---- RECORD EXTRACTS
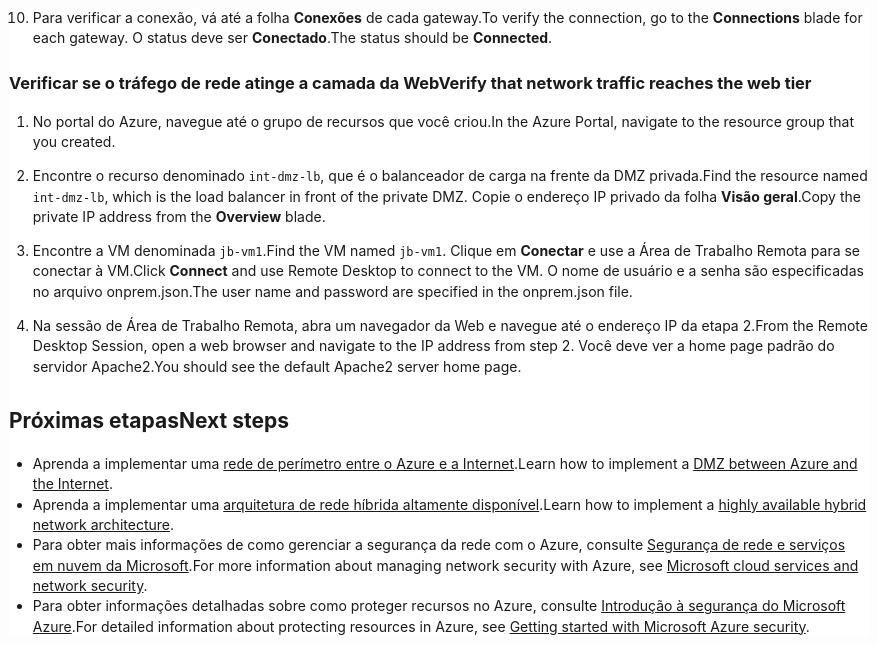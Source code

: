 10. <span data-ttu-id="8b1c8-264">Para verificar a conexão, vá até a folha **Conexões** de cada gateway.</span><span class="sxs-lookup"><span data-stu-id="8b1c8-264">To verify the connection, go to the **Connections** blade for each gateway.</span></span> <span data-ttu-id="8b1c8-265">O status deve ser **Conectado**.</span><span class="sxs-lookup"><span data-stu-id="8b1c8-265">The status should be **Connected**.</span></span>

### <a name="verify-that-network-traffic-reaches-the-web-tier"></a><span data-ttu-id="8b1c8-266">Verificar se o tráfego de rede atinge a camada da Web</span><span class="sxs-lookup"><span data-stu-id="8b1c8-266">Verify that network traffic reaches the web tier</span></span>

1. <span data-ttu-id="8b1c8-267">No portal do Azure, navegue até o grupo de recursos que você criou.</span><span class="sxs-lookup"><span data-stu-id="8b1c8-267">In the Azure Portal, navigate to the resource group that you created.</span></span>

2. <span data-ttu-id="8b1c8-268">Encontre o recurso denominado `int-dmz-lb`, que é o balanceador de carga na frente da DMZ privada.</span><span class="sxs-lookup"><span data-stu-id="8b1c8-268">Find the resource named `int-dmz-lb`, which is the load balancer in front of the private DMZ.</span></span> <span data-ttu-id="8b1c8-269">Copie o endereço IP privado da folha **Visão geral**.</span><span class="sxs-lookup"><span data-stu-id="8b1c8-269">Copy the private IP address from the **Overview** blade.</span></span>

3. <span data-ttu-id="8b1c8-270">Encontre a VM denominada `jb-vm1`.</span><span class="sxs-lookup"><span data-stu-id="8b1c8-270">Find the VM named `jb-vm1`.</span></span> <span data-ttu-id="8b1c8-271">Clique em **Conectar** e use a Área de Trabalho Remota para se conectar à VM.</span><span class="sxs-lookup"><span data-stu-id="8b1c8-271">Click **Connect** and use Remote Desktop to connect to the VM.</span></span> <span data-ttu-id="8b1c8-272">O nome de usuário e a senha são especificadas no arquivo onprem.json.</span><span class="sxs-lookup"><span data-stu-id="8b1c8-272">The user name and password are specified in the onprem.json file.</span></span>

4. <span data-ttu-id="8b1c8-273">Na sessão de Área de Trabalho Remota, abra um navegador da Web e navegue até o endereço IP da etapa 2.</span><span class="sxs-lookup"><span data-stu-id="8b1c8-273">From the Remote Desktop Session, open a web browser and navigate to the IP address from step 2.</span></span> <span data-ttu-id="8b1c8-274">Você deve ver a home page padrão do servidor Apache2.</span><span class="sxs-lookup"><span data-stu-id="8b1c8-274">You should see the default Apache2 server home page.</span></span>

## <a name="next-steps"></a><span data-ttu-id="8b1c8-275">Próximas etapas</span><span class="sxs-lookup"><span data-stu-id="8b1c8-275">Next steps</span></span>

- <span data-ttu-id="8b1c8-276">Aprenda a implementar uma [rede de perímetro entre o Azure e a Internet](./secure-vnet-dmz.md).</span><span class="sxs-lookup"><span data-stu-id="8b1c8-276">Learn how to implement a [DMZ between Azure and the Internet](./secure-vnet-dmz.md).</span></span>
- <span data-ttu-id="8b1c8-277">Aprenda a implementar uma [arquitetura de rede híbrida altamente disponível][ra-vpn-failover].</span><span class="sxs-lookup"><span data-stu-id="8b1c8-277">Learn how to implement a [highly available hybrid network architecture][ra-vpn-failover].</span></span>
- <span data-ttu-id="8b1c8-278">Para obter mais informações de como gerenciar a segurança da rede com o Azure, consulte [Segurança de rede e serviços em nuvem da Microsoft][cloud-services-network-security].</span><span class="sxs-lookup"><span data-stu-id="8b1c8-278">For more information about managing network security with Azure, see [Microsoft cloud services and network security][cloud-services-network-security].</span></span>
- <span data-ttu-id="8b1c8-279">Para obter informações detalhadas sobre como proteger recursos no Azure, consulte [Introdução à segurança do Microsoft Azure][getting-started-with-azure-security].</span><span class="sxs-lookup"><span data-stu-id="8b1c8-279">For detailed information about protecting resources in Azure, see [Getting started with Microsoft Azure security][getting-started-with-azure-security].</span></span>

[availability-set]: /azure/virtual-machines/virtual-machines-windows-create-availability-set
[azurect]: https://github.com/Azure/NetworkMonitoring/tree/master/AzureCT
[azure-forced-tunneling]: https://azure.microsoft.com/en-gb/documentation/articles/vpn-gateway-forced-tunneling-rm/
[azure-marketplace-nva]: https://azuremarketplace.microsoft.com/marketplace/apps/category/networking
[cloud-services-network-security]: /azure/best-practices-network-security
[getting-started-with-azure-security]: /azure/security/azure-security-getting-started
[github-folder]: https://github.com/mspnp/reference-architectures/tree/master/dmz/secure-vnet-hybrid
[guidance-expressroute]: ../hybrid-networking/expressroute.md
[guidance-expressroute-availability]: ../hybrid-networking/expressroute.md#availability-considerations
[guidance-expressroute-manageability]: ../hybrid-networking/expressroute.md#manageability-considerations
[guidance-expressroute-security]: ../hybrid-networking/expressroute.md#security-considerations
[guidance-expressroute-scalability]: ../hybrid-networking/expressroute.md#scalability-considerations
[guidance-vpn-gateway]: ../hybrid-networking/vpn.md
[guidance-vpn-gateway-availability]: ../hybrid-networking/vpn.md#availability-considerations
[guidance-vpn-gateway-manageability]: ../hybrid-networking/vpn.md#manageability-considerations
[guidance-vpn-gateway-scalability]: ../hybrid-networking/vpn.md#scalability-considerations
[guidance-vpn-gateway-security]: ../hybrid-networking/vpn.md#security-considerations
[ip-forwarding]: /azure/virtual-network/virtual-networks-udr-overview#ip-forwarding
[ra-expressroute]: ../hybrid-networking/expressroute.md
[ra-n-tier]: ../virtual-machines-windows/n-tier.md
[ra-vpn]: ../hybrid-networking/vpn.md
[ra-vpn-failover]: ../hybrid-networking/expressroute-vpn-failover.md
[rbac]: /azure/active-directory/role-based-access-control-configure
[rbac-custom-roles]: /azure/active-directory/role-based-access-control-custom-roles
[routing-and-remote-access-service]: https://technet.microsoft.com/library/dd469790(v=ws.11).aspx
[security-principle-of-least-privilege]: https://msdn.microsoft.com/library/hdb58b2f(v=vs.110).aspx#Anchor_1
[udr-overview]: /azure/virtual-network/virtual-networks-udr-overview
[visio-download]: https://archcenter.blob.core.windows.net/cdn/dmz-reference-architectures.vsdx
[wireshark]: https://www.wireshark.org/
--------
INSTRUCTIONS FOR THE TASK: In your copy, include no pictures, but reproduce all records exactly.

RESPONSE AREA:
Source code

: 10. <span data-ttu-id="8b1c8-264">Para verificar a conexão, vá até a folha **Conexões** de cada gateway.</span><span class="sxs-lookup"><span data-stu-id="8b1c8-264">To verify the connection, go to the **Connections** blade for each gateway.</span></span> <span data-ttu-id="8b1c8-265">O status deve ser **Conectado**.</span><span class="sxs-lookup"><span data-stu-id="8b1c8-265">The status should be **Connected**.</span></span>

### <a name="verify-that-network-traffic-reaches-the-web-tier"></a><span data-ttu-id="8b1c8-266">Verificar se o tráfego de rede atinge a camada da Web</span><span class="sxs-lookup"><span data-stu-id="8b1c8-266">Verify that network traffic reaches the web tier</span></span>

1. <span data-ttu-id="8b1c8-267">No portal do Azure, navegue até o grupo de recursos que você criou.</span><span class="sxs-lookup"><span data-stu-id="8b1c8-267">In the Azure Portal, navigate to the resource group that you created.</span></span>

2. <span data-ttu-id="8b1c8-268">Encontre o recurso denominado `int-dmz-lb`, que é o balanceador de carga na frente da DMZ privada.</span><span class="sxs-lookup"><span data-stu-id="8b1c8-268">Find the resource named `int-dmz-lb`, which is the load balancer in front of the private DMZ.</span></span> <span data-ttu-id="8b1c8-269">Copie o endereço IP privado da folha **Visão geral**.</span><span class="sxs-lookup"><span data-stu-id="8b1c8-269">Copy the private IP address from the **Overview** blade.</span></span>

3. <span data-ttu-id="8b1c8-270">Encontre a VM denominada `jb-vm1`.</span><span class="sxs-lookup"><span data-stu-id="8b1c8-270">Find the VM named `jb-vm1`.</span></span> <span data-ttu-id="8b1c8-271">Clique em **Conectar** e use a Área de Trabalho Remota para se conectar à VM.</span><span class="sxs-lookup"><span data-stu-id="8b1c8-271">Click **Connect** and use Remote Desktop to connect to the VM.</span></span> <span data-ttu-id="8b1c8-272">O nome de usuário e a senha são especificadas no arquivo onprem.json.</span><span class="sxs-lookup"><span data-stu-id="8b1c8-272">The user name and password are specified in the onprem.json file.</span></span>

4. <span data-ttu-id="8b1c8-273">Na sessão de Área de Trabalho Remota, abra um navegador da Web e navegue até o endereço IP da etapa 2.</span><span class="sxs-lookup"><span data-stu-id="8b1c8-273">From the Remote Desktop Session, open a web browser and navigate to the IP address from step 2.</span></span> <span data-ttu-id="8b1c8-274">Você deve ver a home page padrão do servidor Apache2.</span><span class="sxs-lookup"><span data-stu-id="8b1c8-274">You should see the default Apache2 server home page.</span></span>

## <a name="next-steps"></a><span data-ttu-id="8b1c8-275">Próximas etapas</span><span class="sxs-lookup"><span data-stu-id="8b1c8-275">Next steps</span></span>

- <span data-ttu-id="8b1c8-276">Aprenda a implementar uma [rede de perímetro entre o Azure e a Internet](./secure-vnet-dmz.md).</span><span class="sxs-lookup"><span data-stu-id="8b1c8-276">Learn how to implement a [DMZ between Azure and the Internet](./secure-vnet-dmz.md).</span></span>
- <span data-ttu-id="8b1c8-277">Aprenda a implementar uma [arquitetura de rede híbrida altamente disponível][ra-vpn-failover].</span><span class="sxs-lookup"><span data-stu-id="8b1c8-277">Learn how to implement a [highly available hybrid network architecture][ra-vpn-failover].</span></span>
- <span data-ttu-id="8b1c8-278">Para obter mais informações de como gerenciar a segurança da rede com o Azure, consulte [Segurança de rede e serviços em nuvem da Microsoft][cloud-services-network-security].</span><span class="sxs-lookup"><span data-stu-id="8b1c8-278">For more information about managing network security with Azure, see [Microsoft cloud services and network security][cloud-services-network-security].</span></span>
- <span data-ttu-id="8b1c8-279">Para obter informações detalhadas sobre como proteger recursos no Azure, consulte [Introdução à segurança do Microsoft Azure][getting-started-with-azure-security].</span><span class="sxs-lookup"><span data-stu-id="8b1c8-279">For detailed information about protecting resources in Azure, see [Getting started with Microsoft Azure security][getting-started-with-azure-security].</span></span>

[availability-set]: /azure/virtual-machines/virtual-machines-windows-create-availability-set
[azurect]: https://github.com/Azure/NetworkMonitoring/tree/master/AzureCT
[azure-forced-tunneling]: https://azure.microsoft.com/en-gb/documentation/articles/vpn-gateway-forced-tunneling-rm/
[azure-marketplace-nva]: https://azuremarketplace.microsoft.com/marketplace/apps/category/networking
[cloud-services-network-security]: /azure/best-practices-network-security
[getting-started-with-azure-security]: /azure/security/azure-security-getting-started
[github-folder]: https://github.com/mspnp/reference-architectures/tree/master/dmz/secure-vnet-hybrid
[guidance-expressroute]: ../hybrid-networking/expressroute.md
[guidance-expressroute-availability]: ../hybrid-networking/expressroute.md#availability-considerations
[guidance-expressroute-manageability]: ../hybrid-networking/expressroute.md#manageability-considerations
[guidance-expressroute-security]: ../hybrid-networking/expressroute.md#security-considerations
[guidance-expressroute-scalability]: ../hybrid-networking/expressroute.md#scalability-considerations
[guidance-vpn-gateway]: ../hybrid-networking/vpn.md
[guidance-vpn-gateway-availability]: ../hybrid-networking/vpn.md#availability-considerations
[guidance-vpn-gateway-manageability]: ../hybrid-networking/vpn.md#manageability-considerations
[guidance-vpn-gateway-scalability]: ../hybrid-networking/vpn.md#scalability-considerations
[guidance-vpn-gateway-security]: ../hybrid-networking/vpn.md#security-considerations
[ip-forwarding]: /azure/virtual-network/virtual-networks-udr-overview#ip-forwarding
[ra-expressroute]: ../hybrid-networking/expressroute.md
[ra-n-tier]: ../virtual-machines-windows/n-tier.md
[ra-vpn]: ../hybrid-networking/vpn.md
[ra-vpn-failover]: ../hybrid-networking/expressroute-vpn-failover.md
[rbac]: /azure/active-directory/role-based-access-control-configure
[rbac-custom-roles]: /azure/active-directory/role-based-access-control-custom-roles
[routing-and-remote-access-service]: https://technet.microsoft.com/library/dd469790(v=ws.11).aspx
[security-principle-of-least-privilege]: https://msdn.microsoft.com/library/hdb58b2f(v=vs.110).aspx#Anchor_1
[udr-overview]: /azure/virtual-network/virtual-networks-udr-overview
[visio-download]: https://archcenter.blob.core.windows.net/cdn/dmz-reference-architectures.vsdx
[wireshark]: https://www.wireshark.org/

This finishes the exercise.